Reviews of the 'Wake' album:


Carefully constructed out of a plethora of worn instruments (zither, accordion, chimes, melodica, and acoustic and electric guitars) together with some spine tingling field recordings, Jasper Leyland (aka Jonathan Brewster) has landed 2008's first utterly indispensable home listening album. Self restrained and masterful in equal measure, this 45 minute album manages to bring to mind Fennesz, Oren Ambarchi, Alva Noto, Mountains and Tape, evoking a fuzzy warmth without ever seeming overly familiar or aspirational. Its so hard to get this kind of music right, but Leyland manages to stick to a sparse palette without ever sounding barren, and conveys a glowing sonic tapestry without ever using any clichéd "ambient" devices. Opening with a momentary flash of white noise, the album unfolds with solo guitar and delicate processing, taking its time to seduce you into its velveteen inner environs. Track 3 layers guitar and chimes in a reverberating loop of utter loveliness, possessing the kind of widescreen qualities you wouldn't expect from such a stripped setup. The album closes with a stretched hum of instruments, a blissful requiem that is both inviting and isolated, painting a monochrome still life that echoes hope, self reflection and a quiet joyfulness. Incredibly lovely stuff - ESSENTIAL PURCHASE.

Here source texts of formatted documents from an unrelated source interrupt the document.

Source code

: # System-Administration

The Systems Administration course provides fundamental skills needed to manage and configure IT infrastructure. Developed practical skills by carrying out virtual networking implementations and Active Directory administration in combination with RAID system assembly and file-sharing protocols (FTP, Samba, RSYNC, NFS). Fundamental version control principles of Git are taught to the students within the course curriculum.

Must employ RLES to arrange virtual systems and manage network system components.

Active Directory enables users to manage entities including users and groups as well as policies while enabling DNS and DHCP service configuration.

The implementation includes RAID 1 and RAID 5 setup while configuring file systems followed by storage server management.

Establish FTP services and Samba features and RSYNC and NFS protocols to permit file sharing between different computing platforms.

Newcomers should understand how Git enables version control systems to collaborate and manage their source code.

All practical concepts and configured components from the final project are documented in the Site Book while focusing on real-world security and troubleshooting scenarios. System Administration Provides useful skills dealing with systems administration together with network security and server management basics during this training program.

Well, this is an absolute cracker of a release. Following on from Jodi Cave and Matt Rosner, Jasper Leyland delivers a simply sublime collection of tracks. Having been a fan for ages it's great to hear another full length work that's as cohesive and understated as this and the way the tracks shimmer between deep, static drenched soundscapes and gently manipulated guitar trickery is just beautiful. There's a gentle sense of melody and lovingly crafted arrangements that feel slightly improvised... none of the background sound is taken away and so you get a rich, earthy feel. A great album indeed and props must go out to Jonathan for delivering another superb work. It definitely was worth the wait!